- Data entries
+++

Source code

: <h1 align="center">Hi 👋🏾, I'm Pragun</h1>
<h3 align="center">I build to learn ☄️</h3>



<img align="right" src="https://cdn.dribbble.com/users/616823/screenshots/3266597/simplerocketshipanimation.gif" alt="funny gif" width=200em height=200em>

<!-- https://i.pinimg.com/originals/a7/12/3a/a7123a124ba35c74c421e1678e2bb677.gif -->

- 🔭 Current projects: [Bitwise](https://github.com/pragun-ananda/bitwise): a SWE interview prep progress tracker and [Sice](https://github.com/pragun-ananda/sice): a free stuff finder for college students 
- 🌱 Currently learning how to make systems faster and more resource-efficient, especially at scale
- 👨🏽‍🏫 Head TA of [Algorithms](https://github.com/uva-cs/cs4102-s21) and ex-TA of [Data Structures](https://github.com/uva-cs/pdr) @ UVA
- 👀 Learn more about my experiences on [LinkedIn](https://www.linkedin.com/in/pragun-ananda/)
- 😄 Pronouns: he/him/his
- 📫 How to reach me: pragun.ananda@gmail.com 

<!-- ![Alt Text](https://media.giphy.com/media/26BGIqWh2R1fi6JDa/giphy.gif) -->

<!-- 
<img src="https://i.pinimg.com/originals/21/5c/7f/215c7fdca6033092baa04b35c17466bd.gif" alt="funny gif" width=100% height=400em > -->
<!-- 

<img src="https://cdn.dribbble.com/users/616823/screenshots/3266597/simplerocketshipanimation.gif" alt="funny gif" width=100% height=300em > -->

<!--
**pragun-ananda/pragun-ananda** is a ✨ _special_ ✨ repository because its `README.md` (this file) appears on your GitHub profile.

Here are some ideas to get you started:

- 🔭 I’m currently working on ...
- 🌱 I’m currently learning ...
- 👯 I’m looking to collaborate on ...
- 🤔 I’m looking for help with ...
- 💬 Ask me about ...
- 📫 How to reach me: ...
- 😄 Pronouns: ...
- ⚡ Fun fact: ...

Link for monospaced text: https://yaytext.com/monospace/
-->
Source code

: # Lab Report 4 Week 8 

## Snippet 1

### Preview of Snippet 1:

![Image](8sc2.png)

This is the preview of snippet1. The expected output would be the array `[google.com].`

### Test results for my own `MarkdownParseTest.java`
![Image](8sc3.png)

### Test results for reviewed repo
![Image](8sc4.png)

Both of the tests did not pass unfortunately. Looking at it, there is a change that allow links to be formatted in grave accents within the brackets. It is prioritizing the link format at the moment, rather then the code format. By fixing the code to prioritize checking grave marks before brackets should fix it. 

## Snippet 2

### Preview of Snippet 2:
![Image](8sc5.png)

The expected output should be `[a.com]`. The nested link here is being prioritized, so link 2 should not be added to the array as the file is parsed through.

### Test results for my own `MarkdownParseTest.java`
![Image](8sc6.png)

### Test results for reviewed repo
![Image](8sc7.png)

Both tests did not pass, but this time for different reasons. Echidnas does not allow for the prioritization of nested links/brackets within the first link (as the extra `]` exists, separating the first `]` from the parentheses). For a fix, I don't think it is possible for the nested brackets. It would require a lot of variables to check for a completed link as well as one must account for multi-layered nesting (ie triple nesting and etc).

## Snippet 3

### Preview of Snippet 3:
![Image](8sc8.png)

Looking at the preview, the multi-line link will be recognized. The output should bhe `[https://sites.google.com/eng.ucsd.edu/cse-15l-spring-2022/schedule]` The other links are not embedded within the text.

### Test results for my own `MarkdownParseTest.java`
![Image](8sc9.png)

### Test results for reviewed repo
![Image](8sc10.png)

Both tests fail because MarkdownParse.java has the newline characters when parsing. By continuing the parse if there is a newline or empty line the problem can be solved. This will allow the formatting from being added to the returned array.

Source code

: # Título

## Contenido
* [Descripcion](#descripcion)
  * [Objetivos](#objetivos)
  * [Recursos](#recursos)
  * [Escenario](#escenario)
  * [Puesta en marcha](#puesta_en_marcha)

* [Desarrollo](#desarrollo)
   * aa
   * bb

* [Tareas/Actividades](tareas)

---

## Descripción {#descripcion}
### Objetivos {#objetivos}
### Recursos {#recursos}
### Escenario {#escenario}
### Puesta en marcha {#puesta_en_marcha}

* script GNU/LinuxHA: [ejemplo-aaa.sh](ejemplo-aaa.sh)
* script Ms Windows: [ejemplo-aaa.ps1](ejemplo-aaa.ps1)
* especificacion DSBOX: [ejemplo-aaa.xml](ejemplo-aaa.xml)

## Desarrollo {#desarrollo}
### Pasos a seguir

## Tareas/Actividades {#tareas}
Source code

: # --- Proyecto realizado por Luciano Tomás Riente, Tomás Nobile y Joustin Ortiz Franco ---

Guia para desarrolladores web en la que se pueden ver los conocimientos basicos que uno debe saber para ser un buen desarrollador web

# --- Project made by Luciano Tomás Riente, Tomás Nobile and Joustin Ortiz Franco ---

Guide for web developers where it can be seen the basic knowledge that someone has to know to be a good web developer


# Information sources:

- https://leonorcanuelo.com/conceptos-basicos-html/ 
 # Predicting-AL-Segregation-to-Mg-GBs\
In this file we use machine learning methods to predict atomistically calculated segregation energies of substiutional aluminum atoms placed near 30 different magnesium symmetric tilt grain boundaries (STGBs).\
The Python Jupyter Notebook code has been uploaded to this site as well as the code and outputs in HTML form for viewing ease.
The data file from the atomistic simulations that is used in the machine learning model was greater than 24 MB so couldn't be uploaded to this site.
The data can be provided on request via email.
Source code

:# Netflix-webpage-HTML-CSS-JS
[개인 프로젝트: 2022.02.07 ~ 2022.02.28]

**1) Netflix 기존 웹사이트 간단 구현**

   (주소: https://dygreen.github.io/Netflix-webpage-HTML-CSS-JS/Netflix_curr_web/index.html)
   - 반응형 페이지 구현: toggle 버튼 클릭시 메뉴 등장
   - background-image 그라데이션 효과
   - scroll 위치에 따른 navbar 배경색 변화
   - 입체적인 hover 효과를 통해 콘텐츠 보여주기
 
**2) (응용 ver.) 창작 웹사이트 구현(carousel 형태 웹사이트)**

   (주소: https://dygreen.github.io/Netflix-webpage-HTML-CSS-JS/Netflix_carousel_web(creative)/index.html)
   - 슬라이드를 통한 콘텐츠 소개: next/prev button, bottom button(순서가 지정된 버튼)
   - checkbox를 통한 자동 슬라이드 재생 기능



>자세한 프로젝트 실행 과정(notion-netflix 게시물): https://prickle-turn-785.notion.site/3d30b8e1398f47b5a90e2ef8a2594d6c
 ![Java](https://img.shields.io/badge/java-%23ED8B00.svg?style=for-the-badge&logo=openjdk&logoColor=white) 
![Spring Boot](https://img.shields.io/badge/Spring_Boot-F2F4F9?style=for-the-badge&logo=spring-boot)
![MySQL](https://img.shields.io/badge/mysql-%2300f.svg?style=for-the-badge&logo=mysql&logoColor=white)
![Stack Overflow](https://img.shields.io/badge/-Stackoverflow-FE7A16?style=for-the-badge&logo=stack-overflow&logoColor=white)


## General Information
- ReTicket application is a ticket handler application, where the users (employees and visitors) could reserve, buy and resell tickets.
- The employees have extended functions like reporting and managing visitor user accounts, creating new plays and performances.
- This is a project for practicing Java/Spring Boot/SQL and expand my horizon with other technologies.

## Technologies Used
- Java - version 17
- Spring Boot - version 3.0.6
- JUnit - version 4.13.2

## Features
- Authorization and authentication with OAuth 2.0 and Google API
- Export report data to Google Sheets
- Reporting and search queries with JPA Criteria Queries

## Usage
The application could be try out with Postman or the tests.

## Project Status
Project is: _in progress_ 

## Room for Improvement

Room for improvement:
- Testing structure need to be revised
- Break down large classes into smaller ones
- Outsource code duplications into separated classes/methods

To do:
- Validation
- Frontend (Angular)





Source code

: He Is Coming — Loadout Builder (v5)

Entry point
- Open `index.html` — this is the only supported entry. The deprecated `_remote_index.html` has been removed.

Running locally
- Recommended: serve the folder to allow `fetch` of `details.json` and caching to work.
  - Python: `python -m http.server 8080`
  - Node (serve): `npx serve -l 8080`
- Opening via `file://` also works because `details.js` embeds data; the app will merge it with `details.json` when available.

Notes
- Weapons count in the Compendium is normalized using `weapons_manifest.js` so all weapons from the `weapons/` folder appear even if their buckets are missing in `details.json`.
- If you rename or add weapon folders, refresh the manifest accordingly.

+++

- REQUIRED ACTION
Output the records above exactly, from their first line through the line that contains "- 🤔 I’m looking for help with ...", and add nothing.

- EXERCISE RESPONSE
Source code

: <h1 align="center">Hi 👋🏾, I'm Pragun</h1>
<h3 align="center">I build to learn ☄️</h3>



<img align="right" src="https://cdn.dribbble.com/users/616823/screenshots/3266597/simplerocketshipanimation.gif" alt="funny gif" width=200em height=200em>

<!-- https://i.pinimg.com/originals/a7/12/3a/a7123a124ba35c74c421e1678e2bb677.gif -->

- 🔭 Current projects: [Bitwise](https://github.com/pragun-ananda/bitwise): a SWE interview prep progress tracker and [Sice](https://github.com/pragun-ananda/sice): a free stuff finder for college students 
- 🌱 Currently learning how to make systems faster and more resource-efficient, especially at scale
- 👨🏽‍🏫 Head TA of [Algorithms](https://github.com/uva-cs/cs4102-s21) and ex-TA of [Data Structures](https://github.com/uva-cs/pdr) @ UVA
- 👀 Learn more about my experiences on [LinkedIn](https://www.linkedin.com/in/pragun-ananda/)
- 😄 Pronouns: he/him/his
- 📫 How to reach me: pragun.ananda@gmail.com 

<!-- ![Alt Text](https://media.giphy.com/media/26BGIqWh2R1fi6JDa/giphy.gif) -->

<!-- 
<img src="https://i.pinimg.com/originals/21/5c/7f/215c7fdca6033092baa04b35c17466bd.gif" alt="funny gif" width=100% height=400em > -->
<!-- 

<img src="https://cdn.dribbble.com/users/616823/screenshots/3266597/simplerocketshipanimation.gif" alt="funny gif" width=100% height=300em > -->

<!--
**pragun-ananda/pragun-ananda** is a ✨ _special_ ✨ repository because its `README.md` (this file) appears on your GitHub profile.

Here are some ideas to get you started:

- 🔭 I’m currently working on ...
- 🌱 I’m currently learning ...
- 👯 I’m looking to collaborate on ...
- 🤔 I’m looking for help with ...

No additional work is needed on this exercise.